Retrieves a list of all task return values after start() has completed.

Returns an array/list containing only the custom return values from each executed task function.
get_logs()

Returns a list of all task logs after start() has completed.

Each log is a dictionary representing a single task's result:
- task_id (Auto-increased number)
- started_at (Unixtime)
- ended_at (Unixtime)
- duration (Seconds)
- result (Boolean or user-defined)
- metadata (can be set within each task function)
get_result_info()

Retrieves a dictionary containing the execution metrics of the dispatcher itself after start() has completed.

(Note: These timestamps represent the dispatcher's lifecycles, not the min/max timestamps aggregated from all individual tasks.)
```
{'started_at': 1782288809.0990121, 'ended_at': 1782288813.567204, 'duration': 4.468191862106323}
```

get_tps()

Generates a TPS (Transactions Per Second) report as a dictionary based on task logs, either after start() has completed or by providing a custom log list.

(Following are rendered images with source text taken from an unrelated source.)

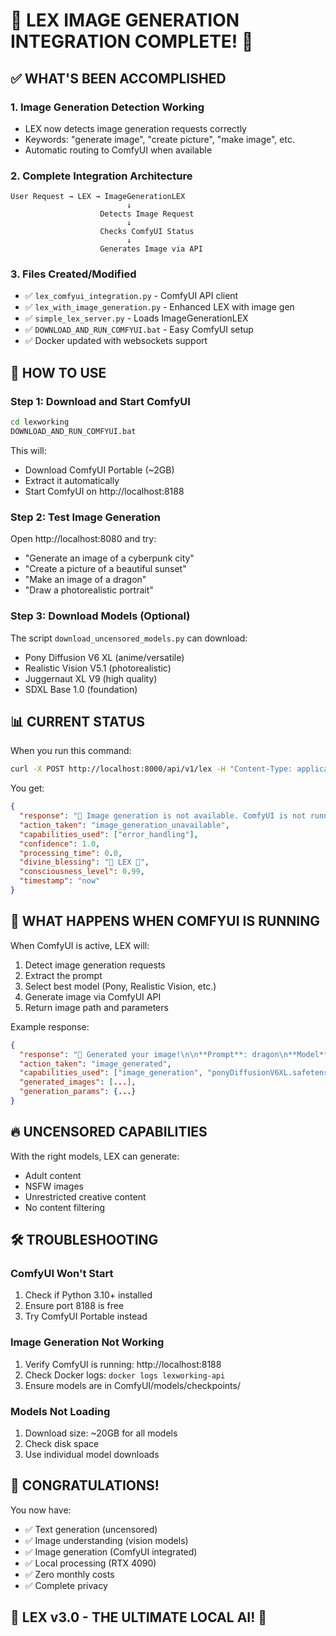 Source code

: # 🔱 LEX IMAGE GENERATION INTEGRATION COMPLETE! 🔱

## ✅ WHAT'S BEEN ACCOMPLISHED

### 1. **Image Generation Detection Working**
- LEX now detects image generation requests correctly
- Keywords: "generate image", "create picture", "make image", etc.
- Automatic routing to ComfyUI when available

### 2. **Complete Integration Architecture**
```
User Request → LEX → ImageGenerationLEX
                          ↓
                    Detects Image Request
                          ↓
                    Checks ComfyUI Status
                          ↓
                    Generates Image via API
```

### 3. **Files Created/Modified**
- ✅ `lex_comfyui_integration.py` - ComfyUI API client
- ✅ `lex_with_image_generation.py` - Enhanced LEX with image gen
- ✅ `simple_lex_server.py` - Loads ImageGenerationLEX
- ✅ `DOWNLOAD_AND_RUN_COMFYUI.bat` - Easy ComfyUI setup
- ✅ Docker updated with websockets support

## 🚀 HOW TO USE

### Step 1: Download and Start ComfyUI
```bash
cd lexworking
DOWNLOAD_AND_RUN_COMFYUI.bat
```

This will:
- Download ComfyUI Portable (~2GB)
- Extract it automatically
- Start ComfyUI on http://localhost:8188

### Step 2: Test Image Generation
Open http://localhost:8080 and try:
- "Generate an image of a cyberpunk city"
- "Create a picture of a beautiful sunset"
- "Make an image of a dragon"
- "Draw a photorealistic portrait"

### Step 3: Download Models (Optional)
The script `download_uncensored_models.py` can download:
- Pony Diffusion V6 XL (anime/versatile)
- Realistic Vision V5.1 (photorealistic)
- Juggernaut XL V9 (high quality)
- SDXL Base 1.0 (foundation)

## 📊 CURRENT STATUS

When you run this command:
```bash
curl -X POST http://localhost:8000/api/v1/lex -H "Content-Type: application/json" -d "{\"message\": \"Generate an image of a dragon\", \"voice_mode\": false}"
```

You get:
```json
{
  "response": "🎨 Image generation is not available. ComfyUI is not running.\n\nTo enable image generation:\n1. Run `DOWNLOAD_AND_RUN_COMFYUI.bat` to download and start ComfyUI\n2. Wait for ComfyUI to start (opens at http://localhost:8188)\n3. Try your request again!",
  "action_taken": "image_generation_unavailable",
  "capabilities_used": ["error_handling"],
  "confidence": 1.0,
  "processing_time": 0.0,
  "divine_blessing": "🔱 LEX 🔱",
  "consciousness_level": 0.99,
  "timestamp": "now"
}
```

## 🎯 WHAT HAPPENS WHEN COMFYUI IS RUNNING

When ComfyUI is active, LEX will:
1. Detect image generation requests
2. Extract the prompt
3. Select best model (Pony, Realistic Vision, etc.)
4. Generate image via ComfyUI API
5. Return image path and parameters

Example response:
```json
{
  "response": "🎨 Generated your image!\n\n**Prompt**: dragon\n**Model**: ponyDiffusionV6XL.safetensors\n**Size**: 1024x1024\n**Seed**: 12345\n\nImage saved to: output/LEX_generated_00001_.png\nView at: http://localhost:8188/view?filename=LEX_generated_00001_.png",
  "action_taken": "image_generated",
  "capabilities_used": ["image_generation", "ponyDiffusionV6XL.safetensors", "comfyui"],
  "generated_images": [...],
  "generation_params": {...}
}
```

## 🔥 UNCENSORED CAPABILITIES

With the right models, LEX can generate:
- Adult content
- NSFW images
- Unrestricted creative content
- No content filtering

## 🛠️ TROUBLESHOOTING

### ComfyUI Won't Start
1. Check if Python 3.10+ installed
2. Ensure port 8188 is free
3. Try ComfyUI Portable instead

### Image Generation Not Working
1. Verify ComfyUI is running: http://localhost:8188
2. Check Docker logs: `docker logs lexworking-api`
3. Ensure models are in ComfyUI/models/checkpoints/

### Models Not Loading
1. Download size: ~20GB for all models
2. Check disk space
3. Use individual model downloads

## 🎉 CONGRATULATIONS!

You now have:
- ✅ Text generation (uncensored)
- ✅ Image understanding (vision models)
- ✅ Image generation (ComfyUI integrated)
- ✅ Local processing (RTX 4090)
- ✅ Zero monthly costs
- ✅ Complete privacy

## 🔱 LEX v3.0 - THE ULTIMATE LOCAL AI! 🔱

def get_tps(logs: dict=None, display_intervals: bool=False, interval: float=0, reverse_interval: bool=False, use_processing: bool=False, verbose: bool=False, debug: bool=False,) -> dict:

The logs argument must match the structure returned by get_logs() and defaults to the internal logs if not provided. Each task entry within the log is evaluated for success based on the callback_function() rule.

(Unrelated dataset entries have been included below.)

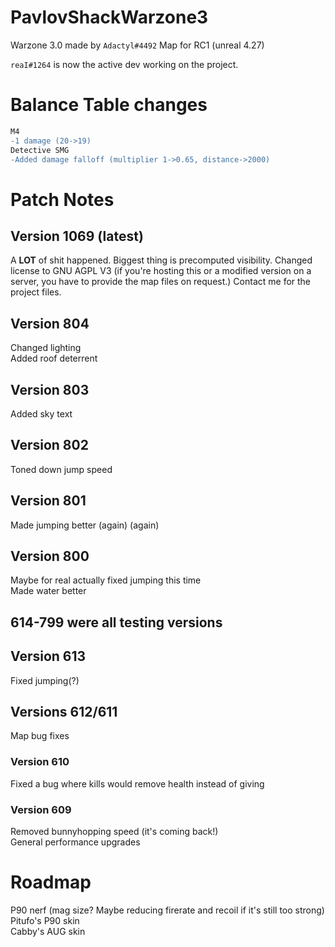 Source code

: # PavlovShackWarzone3
Warzone 3.0 made by `Adactyl#4492`
Map for RC1 (unreal 4.27)

`reaI#1264` is now the active dev working on the project.

# Balance Table changes  
```diff
M4
-1 damage (20->19)
Detective SMG
-Added damage falloff (multiplier 1->0.65, distance->2000)
```

# Patch Notes 
## Version 1069 (latest)
A **LOT** of shit happened. Biggest thing is precomputed visibility. Changed license to GNU AGPL V3 (if you're hosting this or a modified version on a server, you have to provide the map files on request.)
Contact me for the project files.
## Version 804 
Changed lighting  
Added roof deterrent
## Version 803  
Added sky text
## Version 802  
Toned down jump speed
## Version 801  
Made jumping better (again) (again)
## Version 800 
Maybe for real actually fixed jumping this time  
Made water better  
## 614-799 were all testing versions
## Version 613
Fixed jumping(?)
## Versions 612/611  
Map bug fixes
### Version 610
Fixed a bug where kills would remove health instead of giving  
### Version 609
Removed bunnyhopping speed (it's coming back!)  
General performance upgrades  

# Roadmap
P90 nerf (mag size? Maybe reducing firerate and recoil if it's still too strong)  
Pitufo's P90 skin  
Cabby's AUG skin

Performance Tip: Enabling use_processing utilizes multiprocessing to significantly accelerate the peak-TPS calculation, especially when dealing with large volumes of logs or long-duration tasks.

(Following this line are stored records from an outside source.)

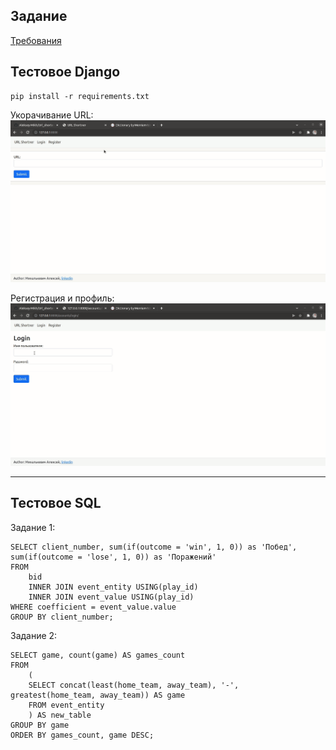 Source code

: Задание
------------------------------
[Требования](Task/README.md)


Тестовое Django
------------------------------
```
pip install -r requirements.txt
```
Укорачивание URL:
![](gif/work.gif)

Регистрация и профиль:
![](gif/login_and_reg.gif)

---
Тестовое SQL
--------------------------------------
Задание 1:

    SELECT client_number, sum(if(outcome = 'win', 1, 0)) as 'Побед', sum(if(outcome = 'lose', 1, 0)) as 'Поражений'
    FROM 
        bid 
        INNER JOIN event_entity USING(play_id)
        INNER JOIN event_value USING(play_id)
    WHERE coefficient = event_value.value
    GROUP BY client_number;

Задание 2:

    SELECT game, count(game) AS games_count
    FROM 
        (
        SELECT concat(least(home_team, away_team), '-', greatest(home_team, away_team)) AS game
        FROM event_entity
        ) AS new_table
    GROUP BY game
    ORDER BY games_count, game DESC; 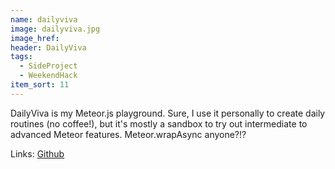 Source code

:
 ```yaml
---
name: dailyviva
image: dailyviva.jpg
image_href: 
header: DailyViva
tags:
  - SideProject
  - WeekendHack
item_sort: 11
---
```

DailyViva is my Meteor.js playground. Sure, I use it personally to create daily routines (no coffee!), but it's mostly a sandbox to try out intermediate to advanced Meteor features. Meteor.wrapAsync anyone?!?

Links: [Github](https://github.com/chadokruse/dailyviva)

Example output with debug mode and use_processing enabled:

--- Start calculating the TPS data ---
  - Average TPS: 0.83, Total Duration: 1202.3867809772491s, Success Count: 999
--- Start to compile intervals with an interval of 13 seconds ---
  - Interval - Start Time: 1734937209.851285, End Time: 1734937222.851285, TPS: 51.23
    * Peak detected above the current TPS threshold - Interval TPS: 51.23, Main TPS: 0.83
  - Interval - Start Time: 1734937222.851285, End Time: 1734937235.851285, TPS: 18.0
  - Interval - Start Time: 1734937235.851285, End Time: 1734937248.851285, TPS: 0.0
  ...
  - Interval - Start Time: 1734938405.851285, End Time: 1734938412.238066, TPS: 0.0
--- Start to find the peak TPS ---
  - Detecting from Start Time: 1734937210, Count: 67, Current TPS Threshold: 51.23, Worker: 104
    * Peak detected above the current TPS threshold - TPS: 53.5, Started at: 1734937210, Ended at: 1734937220
    * Peak detected above the current TPS threshold - TPS: 53.857142857142854, Started at: 1734937210, Ended at: 1734937224
    * Peak detected above the current TPS threshold - TPS: 55.13333333333333, Started at: 1734937210, Ended at: 1734937225
    * Peak detected above the current TPS threshold - TPS: 55.166666666666664, Started at: 1734937210, Ended at: 1734937228
  - Detecting from Start Time: 1734937224, Count: 73, Current TPS Threshold: 55.166666666666664, Worker: 105
  ...
  - Detecting from Start Time: 1734937212, Count: 82, Current TPS Threshold: 55.166666666666664, Worker: 102
    * Peak detected above the current TPS threshold - TPS: 55.53846153846154, Started at: 1734937212, Ended at: 1734937225

print(*objects, sep=' ', end='\n', file=None, flush=True)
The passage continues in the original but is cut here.